夢の共有は共感的つながりを築く
討論者(夢の話を聞いて議論に加わる人)たちは、夢の共有者に対して著しい共感度の高まりを示した。これは、当初の共感度が低かった討論者では特に顕著だった。しかし、共感の高まりは各セッションで一貫してはいなかった。これは、共感度の変化する程度が夢の内容と対話の質によって変わることを示唆している。さらに、共感度の高まりと、夢や討論時間の長さとの間に相関はなく、没頭の質が量よりも重要であることを強調した。
他人に自分の夢を解釈させることは安全か?
これは繊細な問題だ。一方で、夢の共有は知っている者同士の関係を改善するように思える。しかし、見知らぬ人とやりとりすることには不確実性がある。自分がポジティブだと考えている夢をネガティブに解釈されたらどうするか? そのような解釈の違いは、対人関係を損なう恐れがある。夢について話したり聞いたりするプロセスは、見知らぬ人同士が互いの理解を深めることにつながる。たしかに夢は独特の視点を提供するかもしれないが、私たちが何をどのように夢見るかを解明するためには専門家の力が必要かもしれない。
メンタルヘルスの専門家は、夢を見ることや夢を解釈することの芸術と科学について、指導し教育する役割を担うことができる。それは、問題解決のために必要な鍵になるかもしれない。

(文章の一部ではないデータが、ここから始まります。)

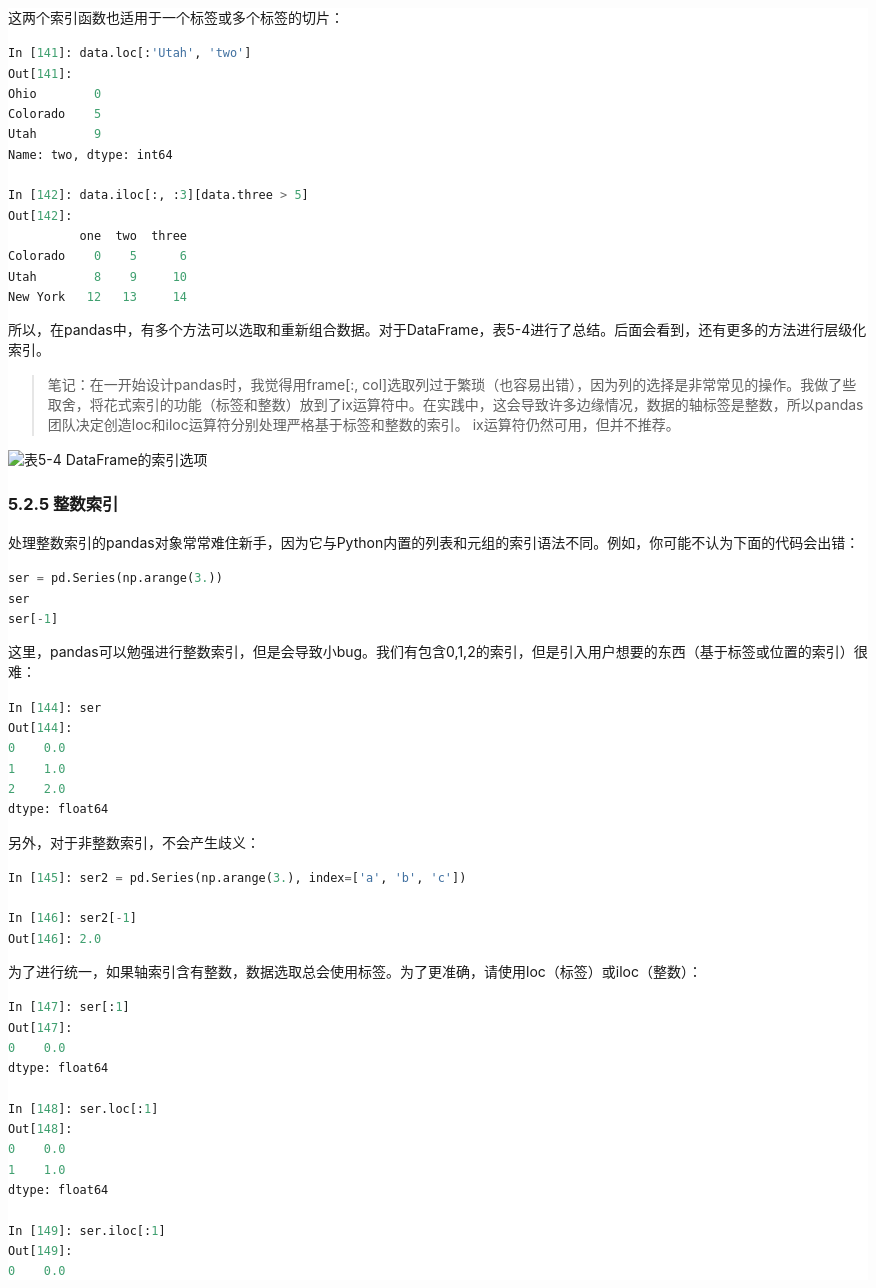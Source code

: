 这两个索引函数也适用于一个标签或多个标签的切片：
```python
In [141]: data.loc[:'Utah', 'two']
Out[141]: 
Ohio        0
Colorado    5
Utah        9
Name: two, dtype: int64

In [142]: data.iloc[:, :3][data.three > 5]
Out[142]: 
          one  two  three
Colorado    0    5      6
Utah        8    9     10
New York   12   13     14
```

所以，在pandas中，有多个方法可以选取和重新组合数据。对于DataFrame，表5-4进行了总结。后面会看到，还有更多的方法进行层级化索引。

>笔记：在一开始设计pandas时，我觉得用frame[:, col]选取列过于繁琐（也容易出错），因为列的选择是非常常见的操作。我做了些取舍，将花式索引的功能（标签和整数）放到了ix运算符中。在实践中，这会导致许多边缘情况，数据的轴标签是整数，所以pandas团队决定创造loc和iloc运算符分别处理严格基于标签和整数的索引。
ix运算符仍然可用，但并不推荐。

![表5-4 DataFrame的索引选项](https://gitee.com/wugenqiang/images/raw/master/02/1240-20201023171704254.png)

### 5.2.5 整数索引
处理整数索引的pandas对象常常难住新手，因为它与Python内置的列表和元组的索引语法不同。例如，你可能不认为下面的代码会出错：
```python
ser = pd.Series(np.arange(3.))
ser
ser[-1]
```

这里，pandas可以勉强进行整数索引，但是会导致小bug。我们有包含0,1,2的索引，但是引入用户想要的东西（基于标签或位置的索引）很难：
```python
In [144]: ser
Out[144]: 
0    0.0
1    1.0
2    2.0
dtype: float64
```

另外，对于非整数索引，不会产生歧义：
```python
In [145]: ser2 = pd.Series(np.arange(3.), index=['a', 'b', 'c'])

In [146]: ser2[-1]
Out[146]: 2.0
```

为了进行统一，如果轴索引含有整数，数据选取总会使用标签。为了更准确，请使用loc（标签）或iloc（整数）：
```python
In [147]: ser[:1]
Out[147]: 
0    0.0
dtype: float64

In [148]: ser.loc[:1]
Out[148]: 
0    0.0
1    1.0
dtype: float64

In [149]: ser.iloc[:1]
Out[149]: 
0    0.0
```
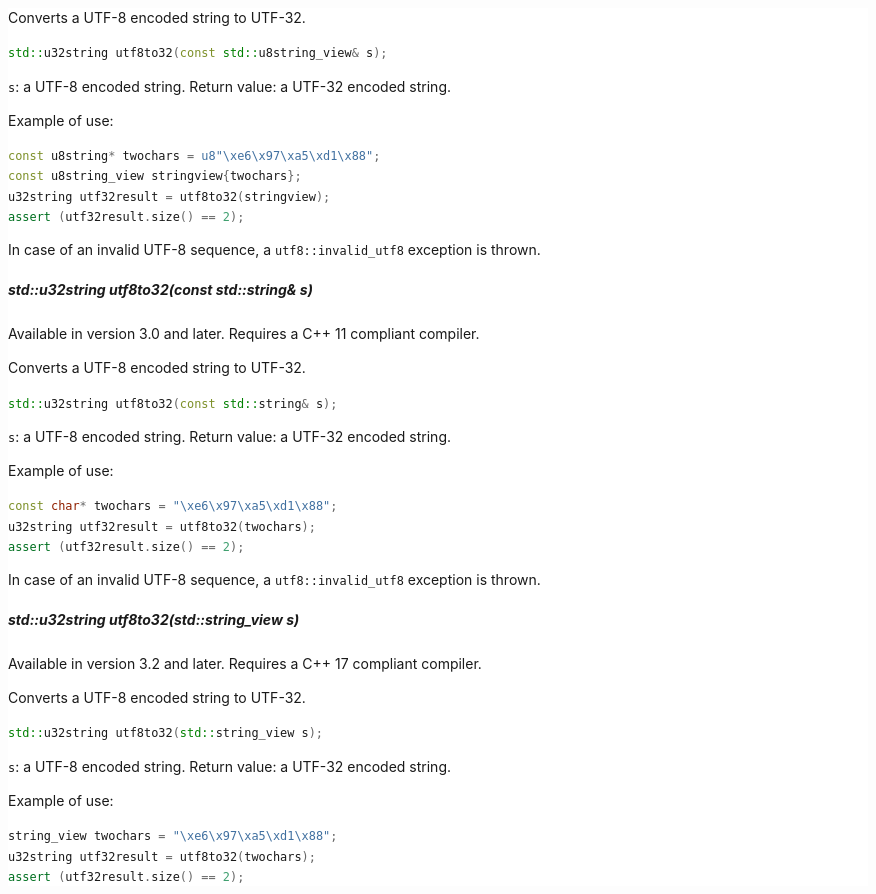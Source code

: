 Converts a UTF-8 encoded string to UTF-32.

```cpp
std::u32string utf8to32(const std::u8string_view& s);
```

`s`: a UTF-8 encoded string. Return value: a UTF-32 encoded string.

Example of use:

```cpp
const u8string* twochars = u8"\xe6\x97\xa5\xd1\x88";
const u8string_view stringview{twochars};
u32string utf32result = utf8to32(stringview);
assert (utf32result.size() == 2);
```

In case of an invalid UTF-8 sequence, a `utf8::invalid_utf8` exception is
thrown.

<a name="stdu32string-utf8to32const-stdstring-s"></a>

##### std::u32string utf8to32(const std::string& s)

Available in version 3.0 and later. Requires a C++ 11 compliant compiler.

Converts a UTF-8 encoded string to UTF-32.

```cpp
std::u32string utf8to32(const std::string& s);
```

`s`: a UTF-8 encoded string. Return value: a UTF-32 encoded string.

Example of use:

```cpp
const char* twochars = "\xe6\x97\xa5\xd1\x88";
u32string utf32result = utf8to32(twochars);
assert (utf32result.size() == 2);
```

In case of an invalid UTF-8 sequence, a `utf8::invalid_utf8` exception is
thrown.

<a name="stdu32string-utf8to32stdstring_view-s"></a>

##### std::u32string utf8to32(std::string_view s)

Available in version 3.2 and later. Requires a C++ 17 compliant compiler.

Converts a UTF-8 encoded string to UTF-32.

```cpp
std::u32string utf8to32(std::string_view s);
```

`s`: a UTF-8 encoded string. Return value: a UTF-32 encoded string.

Example of use:

```cpp
string_view twochars = "\xe6\x97\xa5\xd1\x88";
u32string utf32result = utf8to32(twochars);
assert (utf32result.size() == 2);
```
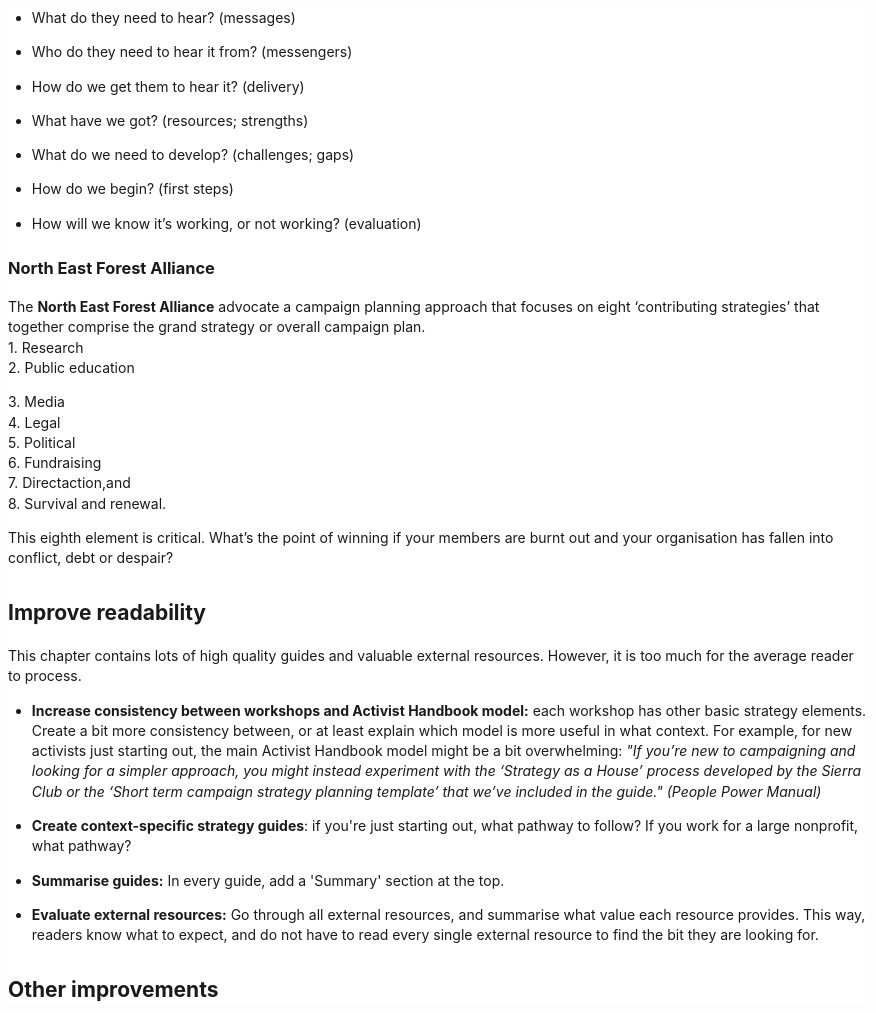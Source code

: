 -   What do they need to hear? (messages)
    
-   Who do they need to hear it from? (messengers)
    
-   How do we get them to hear it? (delivery)
    
-   What have we got? (resources; strengths)
    
-   What do we need to develop? (challenges; gaps)
    
-   How do we begin? (first steps)
    
-   How will we know it’s working, or not working? (evaluation)
    

### **North East Forest Alliance**

The **North East Forest Alliance** advocate a campaign planning approach that focuses on eight ‘contributing strategies’ that together comprise the grand strategy or overall campaign plan.  
1\. Research  
2\. Public education

3\. Media  
4\. Legal  
5\. Political  
6\. Fundraising  
7\. Directaction,and  
8\. Survival and renewal.

This eighth element is critical. What’s the point of winning if your members are burnt out and your organisation has fallen into conflict, debt or despair?

## Improve readability

This chapter contains lots of high quality guides and valuable external resources. However, it is too much for the average reader to process.

-   **Increase consistency between workshops and Activist Handbook model:** each workshop has other basic strategy elements. Create a bit more consistency between, or at least explain which model is more useful in what context. For example, for new activists just starting out, the main Activist Handbook model might be a bit overwhelming: _"If you’re new to campaigning and looking for a simpler approach, you might instead experiment with the ‘Strategy as a House’ process developed by the Sierra Club or the ‘Short term campaign strategy planning template’ that we’ve included in the guide." (People Power Manual)_
    
-   **Create context-specific strategy guides**: if you're just starting out, what pathway to follow? If you work for a large nonprofit, what pathway?
    
-   **Summarise guides:** In every guide, add a 'Summary' section at the top.
    
-   **Evaluate external resources:** Go through all external resources, and summarise what value each resource provides. This way, readers know what to expect, and do not have to read every single external resource to find the bit they are looking for.
    

## Other improvements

レインは次のように説明する、「私たちの基本的な考えは、夢を解釈して人々をつなぐことだけではありません。 私たちは夢に関する事実情報をユーザーに教えることにも注力しています。夢の共有を、科学者、精神科医、心理学者などの専門家が見守る中で行うことが重要なのはそれが理由です。教育ハブ(education hub)には、夢を見る人なら誰でも来ることができ、参加理由は夢を思い出す手助けが欲しいからであっても、明快な夢を見たいからであっても、ドリームヨガを試したいからであっても構いません」
夢という個人的な物語を共有し、解釈することは共感と理解を育むだけでなく、友人や知人さらには他人との絆をも深める。自分の夢を打ち明けることは、それが世界とつながったアプリを通じてであれ、所属する社会集団の中であれ、個人の精神を追及するためだけに行われるのではない。より共感できる団結した社会を作るためだ。この共有の旅は、私たちの人間関係を深めるだけでなく、私たち全員を人間としての集団体験に近づける可能性をもっている。